▶ **TO DO**
Using the listing below, copy exactly the lines from the one containing "Płyta gł&oacute;wna..." to the one containing "## Zyskaj moc", both lines included, and no others.

*** Opening RECORDS SHOWN ***

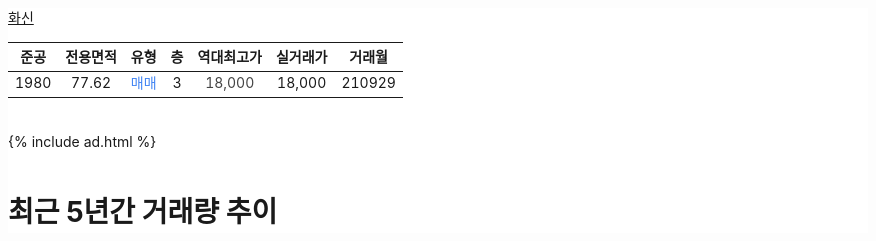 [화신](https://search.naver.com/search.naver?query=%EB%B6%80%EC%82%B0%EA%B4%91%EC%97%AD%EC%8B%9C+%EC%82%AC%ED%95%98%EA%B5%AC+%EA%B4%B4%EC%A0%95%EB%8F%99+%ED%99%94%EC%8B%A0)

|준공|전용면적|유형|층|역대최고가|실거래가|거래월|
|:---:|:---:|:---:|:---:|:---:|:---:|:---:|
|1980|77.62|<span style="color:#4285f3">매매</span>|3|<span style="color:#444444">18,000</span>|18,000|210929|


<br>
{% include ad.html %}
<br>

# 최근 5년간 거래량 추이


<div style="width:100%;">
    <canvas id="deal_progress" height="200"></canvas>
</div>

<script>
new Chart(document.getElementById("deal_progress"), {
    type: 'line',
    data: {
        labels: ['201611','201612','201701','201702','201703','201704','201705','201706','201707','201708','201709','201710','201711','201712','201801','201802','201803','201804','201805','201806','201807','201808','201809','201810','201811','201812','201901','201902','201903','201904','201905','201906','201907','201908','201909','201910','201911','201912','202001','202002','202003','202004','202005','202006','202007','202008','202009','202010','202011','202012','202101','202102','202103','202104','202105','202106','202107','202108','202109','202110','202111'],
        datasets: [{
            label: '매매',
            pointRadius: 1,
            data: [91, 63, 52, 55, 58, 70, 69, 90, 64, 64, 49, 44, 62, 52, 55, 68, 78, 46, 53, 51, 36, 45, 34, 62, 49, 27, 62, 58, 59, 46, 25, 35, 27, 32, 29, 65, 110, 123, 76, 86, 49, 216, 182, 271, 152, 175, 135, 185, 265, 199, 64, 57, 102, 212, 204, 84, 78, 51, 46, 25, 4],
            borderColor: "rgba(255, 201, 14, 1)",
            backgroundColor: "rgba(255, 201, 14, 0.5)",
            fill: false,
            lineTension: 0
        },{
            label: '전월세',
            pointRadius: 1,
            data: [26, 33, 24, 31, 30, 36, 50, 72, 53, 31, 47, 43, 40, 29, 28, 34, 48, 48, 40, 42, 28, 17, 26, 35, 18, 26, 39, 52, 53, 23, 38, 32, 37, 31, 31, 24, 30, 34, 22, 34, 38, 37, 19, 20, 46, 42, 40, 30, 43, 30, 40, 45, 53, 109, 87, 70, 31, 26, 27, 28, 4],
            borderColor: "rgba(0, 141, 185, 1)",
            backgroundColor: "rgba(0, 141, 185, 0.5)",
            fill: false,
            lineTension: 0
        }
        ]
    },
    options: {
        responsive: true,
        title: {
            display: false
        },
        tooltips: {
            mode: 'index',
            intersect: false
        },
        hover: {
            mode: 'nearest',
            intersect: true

*** Closing RECORDS SHOWN ***
*** Opening RECORDS SHOWN ***

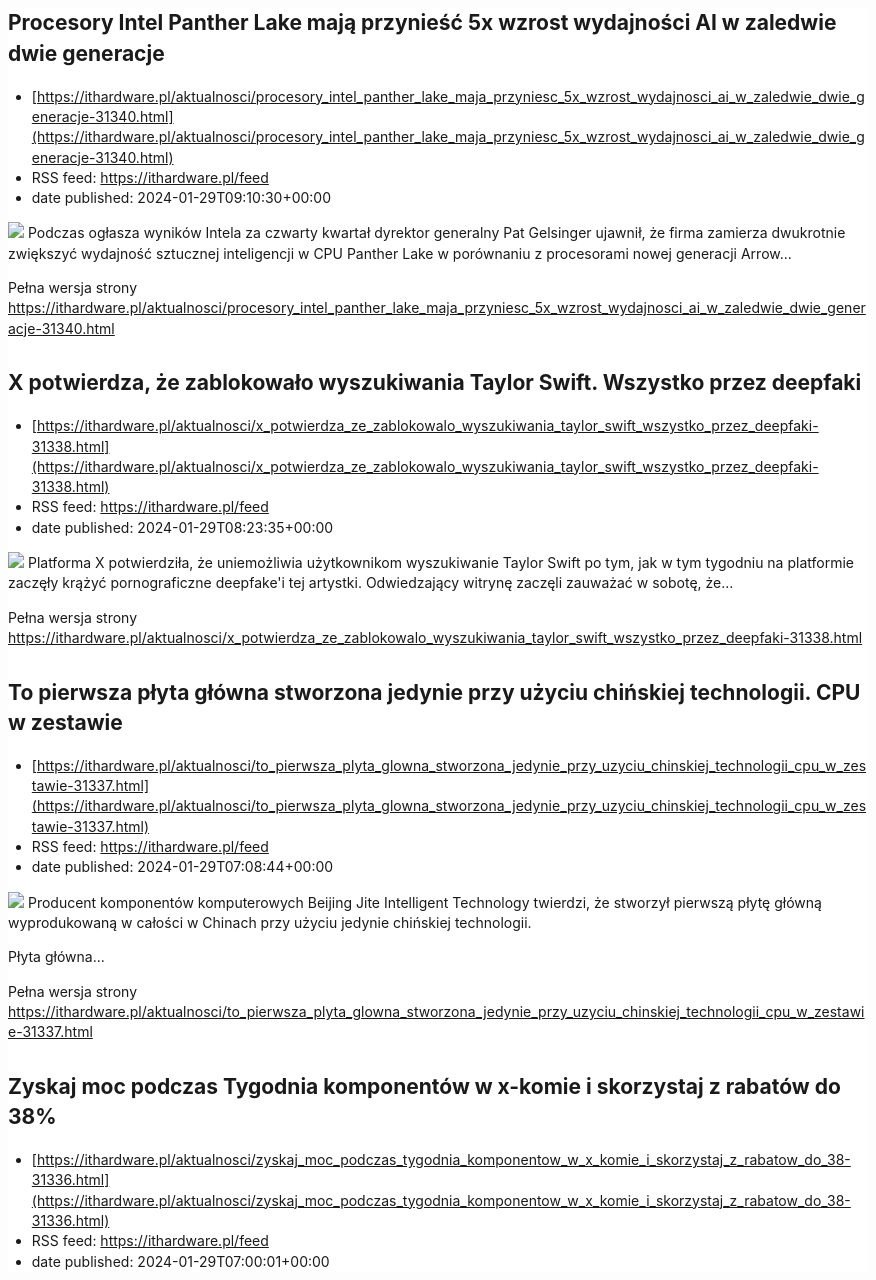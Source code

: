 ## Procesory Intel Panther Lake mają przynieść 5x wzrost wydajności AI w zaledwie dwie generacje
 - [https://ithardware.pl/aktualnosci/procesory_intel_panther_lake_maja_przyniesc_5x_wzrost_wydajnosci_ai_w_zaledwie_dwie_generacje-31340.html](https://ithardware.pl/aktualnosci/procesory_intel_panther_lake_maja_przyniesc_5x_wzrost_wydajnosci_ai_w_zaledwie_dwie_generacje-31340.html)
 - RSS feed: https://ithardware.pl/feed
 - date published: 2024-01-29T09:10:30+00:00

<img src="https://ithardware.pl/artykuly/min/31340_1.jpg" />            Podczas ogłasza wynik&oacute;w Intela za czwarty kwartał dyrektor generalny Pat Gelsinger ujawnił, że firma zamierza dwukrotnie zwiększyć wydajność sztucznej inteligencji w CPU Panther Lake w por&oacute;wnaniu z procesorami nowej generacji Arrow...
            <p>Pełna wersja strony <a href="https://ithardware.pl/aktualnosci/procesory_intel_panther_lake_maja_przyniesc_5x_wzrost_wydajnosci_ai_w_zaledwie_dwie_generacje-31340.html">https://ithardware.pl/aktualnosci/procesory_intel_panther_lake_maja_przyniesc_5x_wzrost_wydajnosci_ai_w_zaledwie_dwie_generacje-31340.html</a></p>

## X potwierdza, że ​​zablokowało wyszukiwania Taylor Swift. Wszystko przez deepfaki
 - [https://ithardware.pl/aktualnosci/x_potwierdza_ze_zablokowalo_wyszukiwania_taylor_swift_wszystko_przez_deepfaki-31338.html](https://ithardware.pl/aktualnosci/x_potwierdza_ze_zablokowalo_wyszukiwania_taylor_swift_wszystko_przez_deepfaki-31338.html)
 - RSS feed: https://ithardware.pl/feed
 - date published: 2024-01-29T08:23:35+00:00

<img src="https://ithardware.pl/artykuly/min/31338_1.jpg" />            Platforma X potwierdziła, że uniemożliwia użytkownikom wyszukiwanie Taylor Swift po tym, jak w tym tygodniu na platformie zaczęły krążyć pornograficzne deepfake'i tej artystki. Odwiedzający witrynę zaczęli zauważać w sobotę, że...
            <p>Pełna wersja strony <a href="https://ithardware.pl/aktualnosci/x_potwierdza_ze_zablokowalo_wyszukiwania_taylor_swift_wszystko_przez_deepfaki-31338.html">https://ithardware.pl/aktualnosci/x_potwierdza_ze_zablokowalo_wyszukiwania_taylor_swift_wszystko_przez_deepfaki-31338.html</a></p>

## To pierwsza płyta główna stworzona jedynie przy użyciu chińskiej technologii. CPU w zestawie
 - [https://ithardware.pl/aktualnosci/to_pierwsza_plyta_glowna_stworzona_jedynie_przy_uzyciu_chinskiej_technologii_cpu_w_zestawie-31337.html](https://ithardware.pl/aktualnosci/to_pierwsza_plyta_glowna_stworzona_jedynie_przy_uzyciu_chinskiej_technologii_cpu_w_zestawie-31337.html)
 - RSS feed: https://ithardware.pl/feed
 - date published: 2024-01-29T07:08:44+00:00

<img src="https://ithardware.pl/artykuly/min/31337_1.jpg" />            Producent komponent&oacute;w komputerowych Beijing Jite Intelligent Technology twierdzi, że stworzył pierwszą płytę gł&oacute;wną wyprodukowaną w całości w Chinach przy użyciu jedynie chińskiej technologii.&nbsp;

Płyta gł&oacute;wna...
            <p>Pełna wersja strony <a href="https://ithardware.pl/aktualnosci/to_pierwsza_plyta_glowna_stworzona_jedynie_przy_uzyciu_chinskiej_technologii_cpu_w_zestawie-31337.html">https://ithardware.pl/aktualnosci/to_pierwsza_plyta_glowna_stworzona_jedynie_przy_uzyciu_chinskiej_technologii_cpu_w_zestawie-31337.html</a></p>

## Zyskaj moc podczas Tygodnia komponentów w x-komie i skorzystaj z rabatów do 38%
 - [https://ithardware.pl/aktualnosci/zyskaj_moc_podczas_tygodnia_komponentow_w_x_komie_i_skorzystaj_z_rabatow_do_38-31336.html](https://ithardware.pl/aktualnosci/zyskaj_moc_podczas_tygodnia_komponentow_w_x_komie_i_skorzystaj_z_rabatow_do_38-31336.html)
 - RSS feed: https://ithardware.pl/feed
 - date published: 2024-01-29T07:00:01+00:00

*** Closing RECORDS SHOWN ***
*** Opening RECORDS SHOWN ***

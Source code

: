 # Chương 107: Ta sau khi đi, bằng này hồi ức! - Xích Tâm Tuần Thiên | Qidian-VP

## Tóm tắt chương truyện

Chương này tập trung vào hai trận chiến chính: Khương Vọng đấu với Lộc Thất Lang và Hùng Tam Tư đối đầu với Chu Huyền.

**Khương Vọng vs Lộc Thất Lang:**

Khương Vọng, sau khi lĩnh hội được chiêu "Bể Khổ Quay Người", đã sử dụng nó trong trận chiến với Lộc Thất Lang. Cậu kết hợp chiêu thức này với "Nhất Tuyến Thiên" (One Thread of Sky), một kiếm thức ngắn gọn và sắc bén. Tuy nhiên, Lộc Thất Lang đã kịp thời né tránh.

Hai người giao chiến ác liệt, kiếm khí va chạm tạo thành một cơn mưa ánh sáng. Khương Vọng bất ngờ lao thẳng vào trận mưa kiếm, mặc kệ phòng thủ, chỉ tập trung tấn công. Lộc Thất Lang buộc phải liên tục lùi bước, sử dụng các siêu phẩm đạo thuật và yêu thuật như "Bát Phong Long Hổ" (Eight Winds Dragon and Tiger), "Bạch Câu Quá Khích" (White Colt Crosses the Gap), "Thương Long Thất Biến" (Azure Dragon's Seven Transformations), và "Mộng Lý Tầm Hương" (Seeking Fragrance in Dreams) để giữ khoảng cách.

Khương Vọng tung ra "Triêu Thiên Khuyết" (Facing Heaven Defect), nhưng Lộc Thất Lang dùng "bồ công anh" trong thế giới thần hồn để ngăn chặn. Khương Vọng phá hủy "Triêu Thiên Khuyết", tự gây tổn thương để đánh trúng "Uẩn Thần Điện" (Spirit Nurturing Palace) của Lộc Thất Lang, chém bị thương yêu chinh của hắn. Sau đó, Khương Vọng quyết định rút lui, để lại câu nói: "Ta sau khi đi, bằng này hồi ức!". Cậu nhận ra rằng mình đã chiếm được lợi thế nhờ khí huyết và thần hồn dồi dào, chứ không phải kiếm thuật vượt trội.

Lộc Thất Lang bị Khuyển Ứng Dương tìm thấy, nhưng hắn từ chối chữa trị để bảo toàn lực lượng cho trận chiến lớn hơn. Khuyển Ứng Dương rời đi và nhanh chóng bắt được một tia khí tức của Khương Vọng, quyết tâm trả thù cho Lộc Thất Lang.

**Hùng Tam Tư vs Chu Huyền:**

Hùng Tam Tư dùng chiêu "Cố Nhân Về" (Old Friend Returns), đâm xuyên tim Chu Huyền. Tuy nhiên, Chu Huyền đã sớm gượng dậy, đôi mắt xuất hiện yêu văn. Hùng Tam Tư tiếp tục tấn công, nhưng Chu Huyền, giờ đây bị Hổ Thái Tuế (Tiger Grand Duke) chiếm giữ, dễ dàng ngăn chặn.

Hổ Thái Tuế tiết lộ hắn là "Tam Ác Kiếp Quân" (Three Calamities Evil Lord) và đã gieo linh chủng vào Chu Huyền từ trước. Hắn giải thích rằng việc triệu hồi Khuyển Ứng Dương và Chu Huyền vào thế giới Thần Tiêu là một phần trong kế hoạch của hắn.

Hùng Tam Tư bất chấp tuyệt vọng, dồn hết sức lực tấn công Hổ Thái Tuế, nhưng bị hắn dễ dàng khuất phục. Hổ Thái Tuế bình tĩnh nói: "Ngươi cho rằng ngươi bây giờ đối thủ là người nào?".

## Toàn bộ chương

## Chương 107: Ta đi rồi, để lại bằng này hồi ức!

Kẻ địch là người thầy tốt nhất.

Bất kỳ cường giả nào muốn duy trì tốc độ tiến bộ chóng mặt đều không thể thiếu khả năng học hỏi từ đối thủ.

*** Closing RECORDS SHOWN ***

▶ **TASK SOLUTION**
Płyta gł&oacute;wna...
            <p>Pełna wersja strony <a href="https://ithardware.pl/aktualnosci/to_pierwsza_plyta_glowna_stworzona_jedynie_przy_uzyciu_chinskiej_technologii_cpu_w_zestawie-31337.html">https://ithardware.pl/aktualnosci/to_pierwsza_plyta_glowna_stworzona_jedynie_przy_uzyciu_chinskiej_technologii_cpu_w_zestawie-31337.html</a></p>

## Zyskaj moc podczas Tygodnia komponentów w x-komie i skorzystaj z rabatów do 38%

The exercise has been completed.